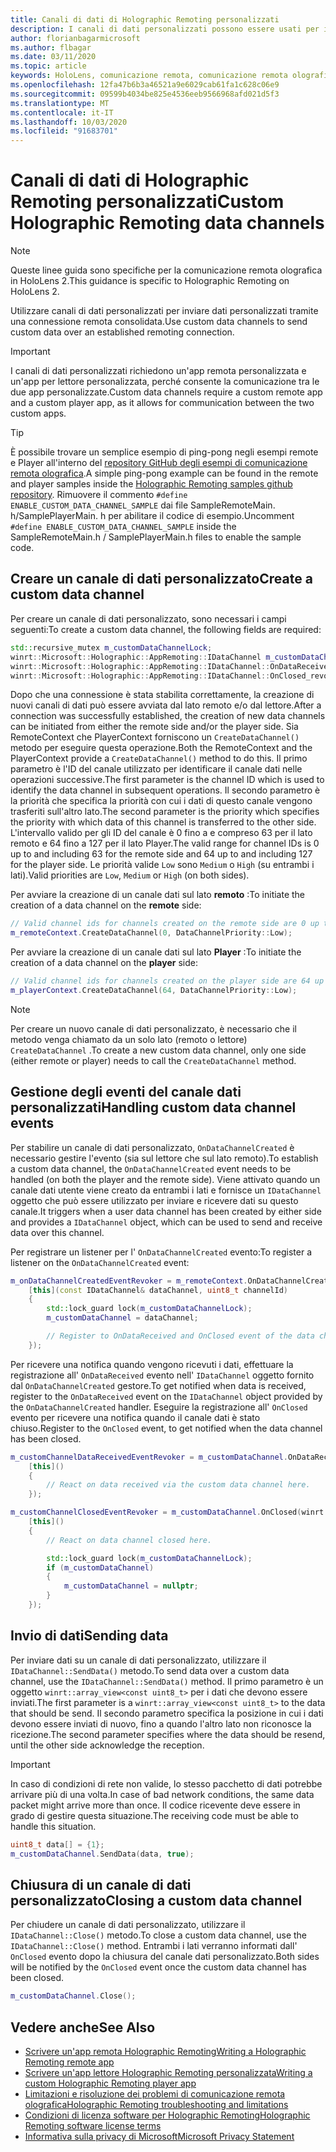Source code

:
 ```yaml
---
title: Canali di dati di Holographic Remoting personalizzati
description: I canali di dati personalizzati possono essere usati per inviare dati utente tramite la connessione remota olografica già stabilita.
author: florianbagarmicrosoft
ms.author: flbagar
ms.date: 03/11/2020
ms.topic: article
keywords: HoloLens, comunicazione remota, comunicazione remota olografica
ms.openlocfilehash: 12fa47b6b3a46521a9e6029cab61fa1c628c06e9
ms.sourcegitcommit: 09599b4034be825e4536eeb9566968afd021d5f3
ms.translationtype: MT
ms.contentlocale: it-IT
ms.lasthandoff: 10/03/2020
ms.locfileid: "91683701"
---
```

# <a name="custom-holographic-remoting-data-channels"></a><span data-ttu-id="4ad1a-104">Canali di dati di Holographic Remoting personalizzati</span><span class="sxs-lookup"><span data-stu-id="4ad1a-104">Custom Holographic Remoting data channels</span></span>

>[!NOTE]
><span data-ttu-id="4ad1a-105">Queste linee guida sono specifiche per la comunicazione remota olografica in HoloLens 2.</span><span class="sxs-lookup"><span data-stu-id="4ad1a-105">This guidance is specific to Holographic Remoting on HoloLens 2.</span></span>

<span data-ttu-id="4ad1a-106">Utilizzare canali di dati personalizzati per inviare dati personalizzati tramite una connessione remota consolidata.</span><span class="sxs-lookup"><span data-stu-id="4ad1a-106">Use custom data channels to send custom data over an established remoting connection.</span></span>

>[!IMPORTANT]
><span data-ttu-id="4ad1a-107">I canali di dati personalizzati richiedono un'app remota personalizzata e un'app per lettore personalizzata, perché consente la comunicazione tra le due app personalizzate.</span><span class="sxs-lookup"><span data-stu-id="4ad1a-107">Custom data channels require a custom remote app and a custom player app, as it allows for communication between the two custom apps.</span></span>

>[!TIP]
><span data-ttu-id="4ad1a-108">È possibile trovare un semplice esempio di ping-pong negli esempi remote e Player all'interno del [repository GitHub degli esempi di comunicazione remota olografica](https://github.com/microsoft/MixedReality-HolographicRemoting-Samples).</span><span class="sxs-lookup"><span data-stu-id="4ad1a-108">A simple ping-pong example can be found in the remote and player samples inside the [Holographic Remoting samples github repository](https://github.com/microsoft/MixedReality-HolographicRemoting-Samples).</span></span> <span data-ttu-id="4ad1a-109">Rimuovere il commento ```#define ENABLE_CUSTOM_DATA_CHANNEL_SAMPLE``` dai file SampleRemoteMain. h/SamplePlayerMain. h per abilitare il codice di esempio.</span><span class="sxs-lookup"><span data-stu-id="4ad1a-109">Uncomment ```#define ENABLE_CUSTOM_DATA_CHANNEL_SAMPLE``` inside the SampleRemoteMain.h / SamplePlayerMain.h files to enable the sample code.</span></span>


## <a name="create-a-custom-data-channel"></a><span data-ttu-id="4ad1a-110">Creare un canale di dati personalizzato</span><span class="sxs-lookup"><span data-stu-id="4ad1a-110">Create a custom data channel</span></span>


<span data-ttu-id="4ad1a-111">Per creare un canale di dati personalizzato, sono necessari i campi seguenti:</span><span class="sxs-lookup"><span data-stu-id="4ad1a-111">To create a custom data channel, the following fields are required:</span></span>
```cpp
std::recursive_mutex m_customDataChannelLock;
winrt::Microsoft::Holographic::AppRemoting::IDataChannel m_customDataChannel = nullptr;
winrt::Microsoft::Holographic::AppRemoting::IDataChannel::OnDataReceived_revoker m_customChannelDataReceivedEventRevoker;
winrt::Microsoft::Holographic::AppRemoting::IDataChannel::OnClosed_revoker m_customChannelClosedEventRevoker;
```

<span data-ttu-id="4ad1a-112">Dopo che una connessione è stata stabilita correttamente, la creazione di nuovi canali di dati può essere avviata dal lato remoto e/o dal lettore.</span><span class="sxs-lookup"><span data-stu-id="4ad1a-112">After a connection was successfully established, the creation of new data channels can be initiated from either the remote side and/or the player side.</span></span> <span data-ttu-id="4ad1a-113">Sia RemoteContext che PlayerContext forniscono un ```CreateDataChannel()``` metodo per eseguire questa operazione.</span><span class="sxs-lookup"><span data-stu-id="4ad1a-113">Both the RemoteContext and the PlayerContext provide a ```CreateDataChannel()``` method to do this.</span></span> <span data-ttu-id="4ad1a-114">Il primo parametro è l'ID del canale utilizzato per identificare il canale dati nelle operazioni successive.</span><span class="sxs-lookup"><span data-stu-id="4ad1a-114">The first parameter is the channel ID which is used to identify the data channel in subsequent operations.</span></span> <span data-ttu-id="4ad1a-115">Il secondo parametro è la priorità che specifica la priorità con cui i dati di questo canale vengono trasferiti sull'altro lato.</span><span class="sxs-lookup"><span data-stu-id="4ad1a-115">The second parameter is the priority which specifies the priority with which data of this channel is transferred to the other side.</span></span> <span data-ttu-id="4ad1a-116">L'intervallo valido per gli ID del canale è 0 fino a e compreso 63 per il lato remoto e 64 fino a 127 per il lato Player.</span><span class="sxs-lookup"><span data-stu-id="4ad1a-116">The valid range for channel IDs is 0 up to and including 63 for the remote side and 64 up to and including 127 for the player side.</span></span> <span data-ttu-id="4ad1a-117">Le priorità valide ```Low``` sono ```Medium``` o ```High``` (su entrambi i lati).</span><span class="sxs-lookup"><span data-stu-id="4ad1a-117">Valid priorities are ```Low```, ```Medium``` or ```High``` (on both sides).</span></span>

<span data-ttu-id="4ad1a-118">Per avviare la creazione di un canale dati sul lato **remoto** :</span><span class="sxs-lookup"><span data-stu-id="4ad1a-118">To initiate the creation of a data channel on the **remote** side:</span></span>
```cpp
// Valid channel ids for channels created on the remote side are 0 up to and including 63
m_remoteContext.CreateDataChannel(0, DataChannelPriority::Low);
```

<span data-ttu-id="4ad1a-119">Per avviare la creazione di un canale dati sul lato **Player** :</span><span class="sxs-lookup"><span data-stu-id="4ad1a-119">To initiate the creation of a data channel on the **player** side:</span></span>
```cpp
// Valid channel ids for channels created on the player side are 64 up to and including 127
m_playerContext.CreateDataChannel(64, DataChannelPriority::Low);
```

>[!NOTE]
><span data-ttu-id="4ad1a-120">Per creare un nuovo canale di dati personalizzato, è necessario che il metodo venga chiamato da un solo lato (remoto o lettore) ```CreateDataChannel``` .</span><span class="sxs-lookup"><span data-stu-id="4ad1a-120">To create a new custom data channel, only one side (either remote or player) needs to call the ```CreateDataChannel``` method.</span></span>

## <a name="handling-custom-data-channel-events"></a><span data-ttu-id="4ad1a-121">Gestione degli eventi del canale dati personalizzati</span><span class="sxs-lookup"><span data-stu-id="4ad1a-121">Handling custom data channel events</span></span>

<span data-ttu-id="4ad1a-122">Per stabilire un canale di dati personalizzato, ```OnDataChannelCreated``` è necessario gestire l'evento (sia sul lettore che sul lato remoto).</span><span class="sxs-lookup"><span data-stu-id="4ad1a-122">To establish a custom data channel, the ```OnDataChannelCreated``` event needs to be handled (on both the player and the remote side).</span></span> <span data-ttu-id="4ad1a-123">Viene attivato quando un canale dati utente viene creato da entrambi i lati e fornisce un ```IDataChannel``` oggetto che può essere utilizzato per inviare e ricevere dati su questo canale.</span><span class="sxs-lookup"><span data-stu-id="4ad1a-123">It triggers when a user data channel has been created by either side and provides a ```IDataChannel``` object, which can be used to send and receive data over this channel.</span></span>

<span data-ttu-id="4ad1a-124">Per registrare un listener per l' ```OnDataChannelCreated``` evento:</span><span class="sxs-lookup"><span data-stu-id="4ad1a-124">To register a listener on the ```OnDataChannelCreated``` event:</span></span>
```cpp
m_onDataChannelCreatedEventRevoker = m_remoteContext.OnDataChannelCreated(winrt::auto_revoke,
    [this](const IDataChannel& dataChannel, uint8_t channelId)
    {
        std::lock_guard lock(m_customDataChannelLock);
        m_customDataChannel = dataChannel;

        // Register to OnDataReceived and OnClosed event of the data channel here, see below...
    });
```

<span data-ttu-id="4ad1a-125">Per ricevere una notifica quando vengono ricevuti i dati, effettuare la registrazione all' ```OnDataReceived``` evento nell' ```IDataChannel``` oggetto fornito dal ```OnDataChannelCreated``` gestore.</span><span class="sxs-lookup"><span data-stu-id="4ad1a-125">To get notified when data is received, register to the ```OnDataReceived``` event on the ```IDataChannel``` object provided by the ```OnDataChannelCreated``` handler.</span></span> <span data-ttu-id="4ad1a-126">Eseguire la registrazione all' ```OnClosed``` evento per ricevere una notifica quando il canale dati è stato chiuso.</span><span class="sxs-lookup"><span data-stu-id="4ad1a-126">Register to the ```OnClosed``` event, to get notified when the data channel has been closed.</span></span>

```cpp
m_customChannelDataReceivedEventRevoker = m_customDataChannel.OnDataReceived(winrt::auto_revoke, 
    [this]()
    {
        // React on data received via the custom data channel here.
    });

m_customChannelClosedEventRevoker = m_customDataChannel.OnClosed(winrt::auto_revoke,
    [this]()
    {
        // React on data channel closed here.

        std::lock_guard lock(m_customDataChannelLock);
        if (m_customDataChannel)
        {
            m_customDataChannel = nullptr;
        }
    });
```

## <a name="sending-data"></a><span data-ttu-id="4ad1a-127">Invio di dati</span><span class="sxs-lookup"><span data-stu-id="4ad1a-127">Sending data</span></span>

<span data-ttu-id="4ad1a-128">Per inviare dati su un canale di dati personalizzato, utilizzare il ```IDataChannel::SendData()``` metodo.</span><span class="sxs-lookup"><span data-stu-id="4ad1a-128">To send data over a custom data channel, use the ```IDataChannel::SendData()``` method.</span></span> <span data-ttu-id="4ad1a-129">Il primo parametro è un oggetto ```winrt::array_view<const uint8_t>``` per i dati che devono essere inviati.</span><span class="sxs-lookup"><span data-stu-id="4ad1a-129">The first parameter is a ```winrt::array_view<const uint8_t>``` to the data that should be send.</span></span> <span data-ttu-id="4ad1a-130">Il secondo parametro specifica la posizione in cui i dati devono essere inviati di nuovo, fino a quando l'altro lato non riconosce la ricezione.</span><span class="sxs-lookup"><span data-stu-id="4ad1a-130">The second parameter specifies where the data should be resend, until the other side acknowledge the reception.</span></span> 

>[!IMPORTANT]
><span data-ttu-id="4ad1a-131">In caso di condizioni di rete non valide, lo stesso pacchetto di dati potrebbe arrivare più di una volta.</span><span class="sxs-lookup"><span data-stu-id="4ad1a-131">In case of bad network conditions, the same data packet might arrive more than once.</span></span> <span data-ttu-id="4ad1a-132">Il codice ricevente deve essere in grado di gestire questa situazione.</span><span class="sxs-lookup"><span data-stu-id="4ad1a-132">The receiving code must be able to handle this situation.</span></span>

```cpp
uint8_t data[] = {1};
m_customDataChannel.SendData(data, true);
```

## <a name="closing-a-custom-data-channel"></a><span data-ttu-id="4ad1a-133">Chiusura di un canale di dati personalizzato</span><span class="sxs-lookup"><span data-stu-id="4ad1a-133">Closing a custom data channel</span></span>

<span data-ttu-id="4ad1a-134">Per chiudere un canale di dati personalizzato, utilizzare il ```IDataChannel::Close()``` metodo.</span><span class="sxs-lookup"><span data-stu-id="4ad1a-134">To close a custom data channel, use the ```IDataChannel::Close()``` method.</span></span> <span data-ttu-id="4ad1a-135">Entrambi i lati verranno informati dall' ```OnClosed``` evento dopo la chiusura del canale dati personalizzato.</span><span class="sxs-lookup"><span data-stu-id="4ad1a-135">Both sides will be notified by the ```OnClosed``` event once the custom data channel has been closed.</span></span>

```cpp
m_customDataChannel.Close();
```

## <a name="see-also"></a><span data-ttu-id="4ad1a-136">Vedere anche</span><span class="sxs-lookup"><span data-stu-id="4ad1a-136">See Also</span></span>
* [<span data-ttu-id="4ad1a-137">Scrivere un'app remota Holographic Remoting</span><span class="sxs-lookup"><span data-stu-id="4ad1a-137">Writing a Holographic Remoting remote app</span></span>](holographic-remoting-create-host.md)
* [<span data-ttu-id="4ad1a-138">Scrivere un'app lettore Holographic Remoting personalizzata</span><span class="sxs-lookup"><span data-stu-id="4ad1a-138">Writing a custom Holographic Remoting player app</span></span>](holographic-remoting-create-player.md)
* [<span data-ttu-id="4ad1a-139">Limitazioni e risoluzione dei problemi di comunicazione remota olografica</span><span class="sxs-lookup"><span data-stu-id="4ad1a-139">Holographic Remoting troubleshooting and limitations</span></span>](holographic-remoting-troubleshooting.md)
* [<span data-ttu-id="4ad1a-140">Condizioni di licenza software per Holographic Remoting</span><span class="sxs-lookup"><span data-stu-id="4ad1a-140">Holographic Remoting software license terms</span></span>](https://docs.microsoft.com//legal/mixed-reality/microsoft-holographic-remoting-software-license-terms)
* [<span data-ttu-id="4ad1a-141">Informativa sulla privacy di Microsoft</span><span class="sxs-lookup"><span data-stu-id="4ad1a-141">Microsoft Privacy Statement</span></span>](https://go.microsoft.com/fwlink/?LinkId=521839)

*About this task*.
All lines in the records above with "tramite" need to be found and copied.

*Task solution*.
description: I canali di dati personalizzati possono essere usati per inviare dati utente tramite la connessione remota olografica già stabilita.
<span data-ttu-id="4ad1a-106">Utilizzare canali di dati personalizzati per inviare dati personalizzati tramite una connessione remota consolidata.</span><span class="sxs-lookup"><span data-stu-id="4ad1a-106">Use custom data channels to send custom data over an established remoting connection.</span></span>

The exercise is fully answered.